| Exercise aim |
Go through the records below and show every line with the string "that".

(Document images with source code)
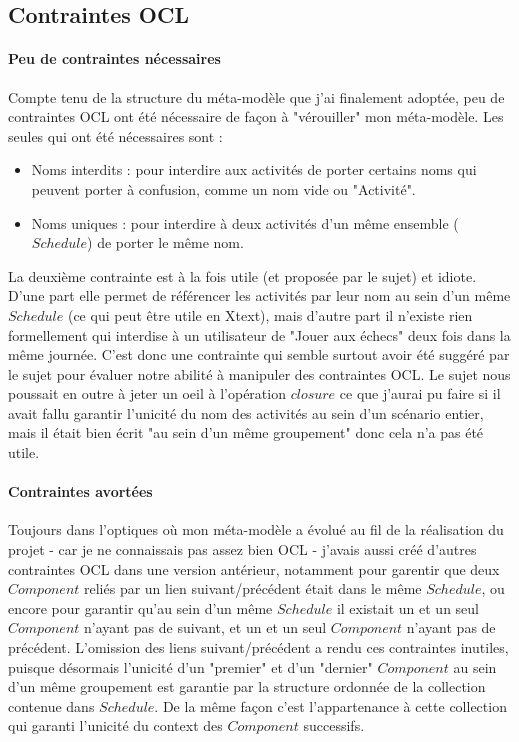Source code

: \documentclass[12pt]{article}
\begin{document}
\subsection{Contraintes OCL}
\paragraph{Peu de contraintes nécessaires}
Compte tenu de la structure du méta-modèle que j'ai finalement adoptée, peu de contraintes OCL ont été nécessaire de façon à "vérouiller" mon méta-modèle. Les seules qui ont été nécessaires sont :
\begin{itemize}
	\item Noms interdits : pour interdire aux activités de porter certains noms qui peuvent porter à confusion, comme un nom vide ou "Activité".
	\item Noms uniques : pour interdire à deux activités d'un même ensemble ($Schedule$) de porter le même nom.
\end{itemize}
La deuxième contrainte est à la fois utile (et proposée par le sujet) et idiote. D'une part elle permet de référencer les activités par leur nom au sein d'un même $Schedule$ (ce qui peut être utile en Xtext), mais d'autre part il n'existe rien formellement qui interdise à un utilisateur de "Jouer aux échecs" deux fois dans la même journée. C'est donc une contrainte qui semble surtout avoir été suggéré par le sujet pour évaluer notre abilité à manipuler des contraintes OCL. Le sujet nous poussait en outre à jeter un oeil à l'opération $closure$ ce que j'aurai pu faire si il avait fallu garantir l'unicité du nom des activités au sein d'un scénario entier, mais il était bien écrit "au sein d'un même groupement" donc cela n'a pas été utile.

\paragraph{Contraintes avortées}
Toujours dans l'optiques où mon méta-modèle a évolué au fil de la réalisation du projet - car je ne connaissais pas assez bien OCL - j'avais aussi créé d'autres contraintes OCL dans une version antérieur, notamment pour garentir que deux $Component$ reliés par un lien suivant/précédent était dans le même $Schedule$, ou encore pour garantir qu'au sein d'un même $Schedule$ il existait un et un seul $Component$ n'ayant pas de suivant, et un et un seul $Component$ n'ayant pas de précédent. L'omission des liens suivant/précédent a rendu ces contraintes inutiles, puisque désormais l'unicité d'un "premier" et d'un "dernier" $Component$ au sein d'un même groupement est garantie par la structure ordonnée de la collection contenue dans $Schedule$. De la même façon c'est l'appartenance à cette collection qui garanti l'unicité du context des $Component$ successifs.
\end{document}
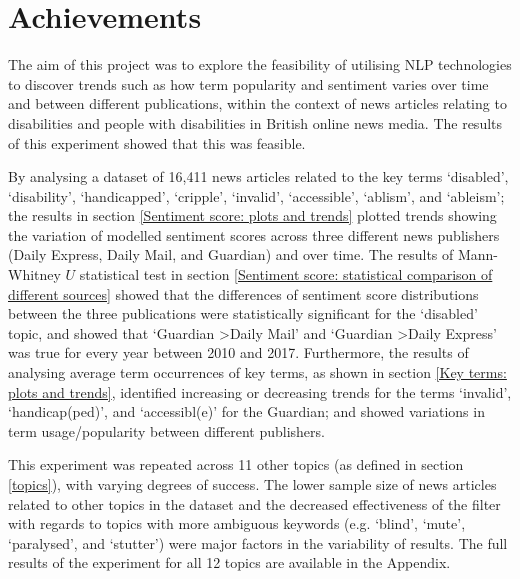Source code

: \documentclass{report}
\begin{document}
\section{Achievements} \label{Achievements}

The aim of this project was to explore the feasibility of utilising NLP technologies to discover trends such as how term popularity and sentiment varies over time and between different publications, within the context of news articles relating to disabilities and people with disabilities in British online news media.
The results of this experiment showed that this was feasible.

By analysing a dataset of 16,411 news articles related to the key terms `disabled', `disability', `handicapped', `cripple', `invalid', `accessible', `ablism', and `ableism'; the results in section \ref{Sentiment score: plots and trends} plotted trends showing the variation of modelled sentiment scores across three different news publishers (Daily Express, Daily Mail, and Guardian) and over time.
The results of Mann-Whitney $U$ statistical test in section \ref{Sentiment score: statistical comparison of different sources} showed that the differences of sentiment score distributions between the three publications were statistically significant for the `disabled' topic, and showed that `Guardian \textgreater\space Daily Mail' and `Guardian \textgreater\space Daily Express' was true for every year between 2010 and 2017.
Furthermore, the results of analysing average term occurrences of key terms, as shown in section \ref{Key terms: plots and trends}, identified increasing or decreasing trends for the terms `invalid', `handicap(ped)', and `accessibl(e)' for the Guardian; and showed variations in term usage/popularity between different publishers.

This experiment was repeated across 11 other topics (as defined in section \ref{topics}), with varying degrees of success. 
The lower sample size of news articles related to other topics in the dataset and the decreased effectiveness of the filter with regards to topics with more ambiguous keywords (e.g. `blind', `mute', `paralysed', and `stutter') were major factors in the variability of results.
The full results of the experiment for all 12 topics are available in the Appendix.
 
\end{document}
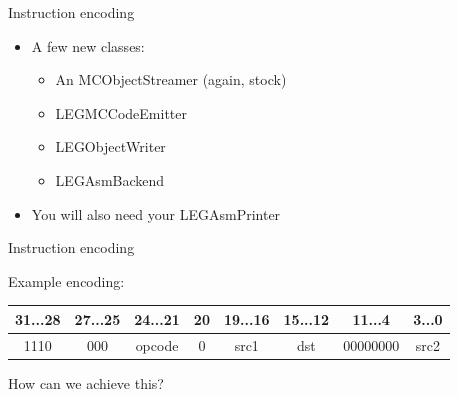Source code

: \begin{frame}{Instruction encoding}

\begin{itemize}
    \item A few new classes:
    \begin{itemize}
        \item An MCObjectStreamer (again, stock)
        \item LEGMCCodeEmitter
        \item LEGObjectWriter
        \item LEGAsmBackend
    \end{itemize}
    \item You will also need your LEGAsmPrinter
\end{itemize}

\end{frame}


\begin{frame}[fragile]{Instruction encoding}

Example encoding:

\vspace{1ex}

\begin{tabular}{|c|c|c|c|c|c|c|c|}
\hline 
31...28 & 27...25 & 24...21 & 20 & 19...16 & 15...12 & 11...4 & 3...0\tabularnewline
\hline 
1110 & 000 & opcode & 0 & src1 & dst & 00000000 & src2\tabularnewline
\hline 
\end{tabular}

\vspace{2ex}

How can we achieve this?

\vspace{1ex}


\end{frame}


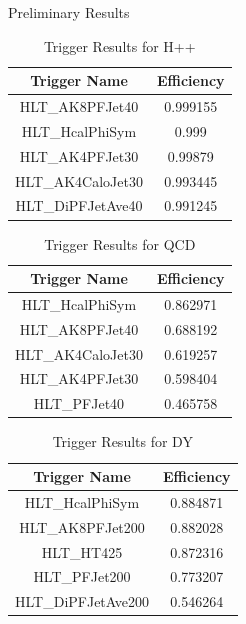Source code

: \documentclass{beamer}
\newlength{\colwidth}
\begin{document}
\begin{frame}[t]
\begin{columns}[t]
\begin{column}{\colwidth}
\begin{block}{Preliminary Results}
    \begin{table}[]
      \begin{center}
           \caption{\label{table:1}Trigger Results for H++}
     \begin{tabular}[t]{c|c}
          \hline
          \textbf{Trigger Name} & \textbf{Efficiency}\\
          \hline
          HLT\_AK8PFJet40 & 0.999155\\
          HLT\_HcalPhiSym & 0.999 \\
          HLT\_AK4PFJet30 & 0.99879 \\
          HLT\_AK4CaloJet30 & 0.993445 \\
          HLT\_DiPFJetAve40  & 0.991245
      \end{tabular}
    \end{center}
    \end{table}
    \begin{table}
      \caption{\label{table:2}Trigger Results for QCD}
          \begin{tabular}[t]{c|c}
              \hline
              \textbf{Trigger Name} & \textbf{Efficiency}\\
              \hline
              HLT\_HcalPhiSym & 0.862971\\
              HLT\_AK8PFJet40 & 0.688192 \\
              HLT\_AK4CaloJet30 & 0.619257 \\
              HLT\_AK4PFJet30 & 0.598404 \\
              HLT\_PFJet40 & 0.465758
          \end{tabular}
  \end{table}

  \begin{table}[h!]
    \caption{\label{table:3}Trigger Results for DY}
        \begin{tabular}[t]{c|c}
            \hline
            \textbf{Trigger Name} & \textbf{Efficiency}\\
            \hline
            HLT\_HcalPhiSym & 0.884871\\
            HLT\_AK8PFJet200 & 0.882028 \\
            HLT\_HT425 & 0.872316 \\
            HLT\_PFJet200 & 0.773207 \\
            HLT\_DiPFJetAve200 & 0.546264
        \end{tabular}
\end{table}
    


\end{block}
\end{column}
\end{columns}
\end{frame}
\end{document}
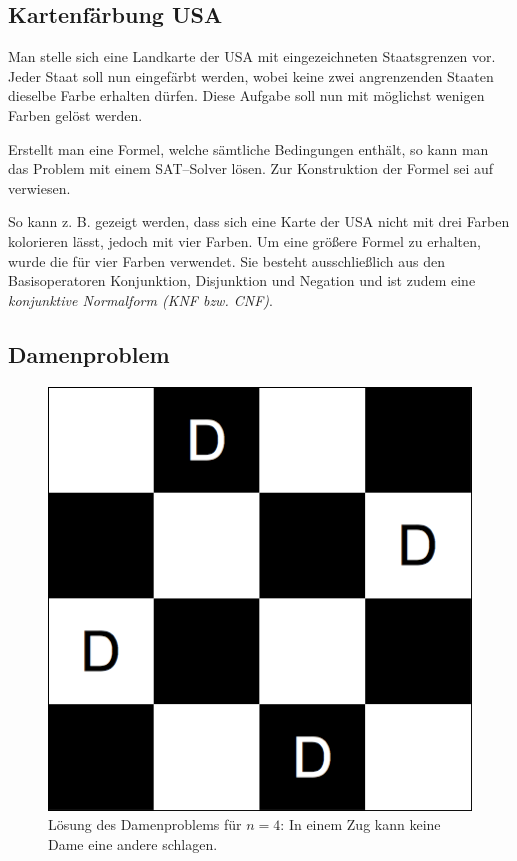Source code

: \documentclass[ngerman,a4paper,abstracton,open=right,twoside=false,toc=listofnumbered,bibtotocnumbered]{scrreprt}
\begin{document}
\subsection{Kartenfärbung USA}

Man stelle sich eine Landkarte der USA mit eingezeichneten Staatsgrenzen vor. Jeder Staat soll nun eingefärbt werden, wobei keine zwei angrenzenden Staaten dieselbe Farbe erhalten dürfen. Diese Aufgabe soll nun mit möglichst wenigen Farben gelöst werden.

Erstellt man eine Formel, welche sämtliche Bedingungen enthält, so kann man das Problem mit einem SAT--Solver lösen. Zur Konstruktion der Formel sei auf \cite{mpa-logeleien} verwiesen.

So kann z. B. gezeigt werden, dass sich eine Karte der USA nicht mit drei Farben kolorieren lässt, jedoch mit vier Farben. Um eine größere Formel zu erhalten, wurde die für vier Farben verwendet. Sie besteht ausschließlich aus den Basisoperatoren Konjunktion, Disjunktion und Negation und ist zudem eine \emph{konjunktive Normalform (KNF bzw. CNF)}.

\subsection{Damenproblem}

\begin{figure}[ht]
	\begin{center}
		\includegraphics[scale=0.5]{img/four-queens}
	\end{center}
	\caption{\label{four-queens} Lösung des Damenproblems für $n = 4$: In einem Zug kann keine Dame eine andere schlagen.}
\end{figure}
\end{document}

| Solved problem |
The results of this experiment showed that this was feasible.
The results of Mann-Whitney $U$ statistical test in section \ref{Sentiment score: statistical comparison of different sources} showed that the differences of sentiment score distributions between the three publications were statistically significant for the `disabled' topic, and showed that `Guardian \textgreater\space Daily Mail' and `Guardian \textgreater\space Daily Express' was true for every year between 2010 and 2017.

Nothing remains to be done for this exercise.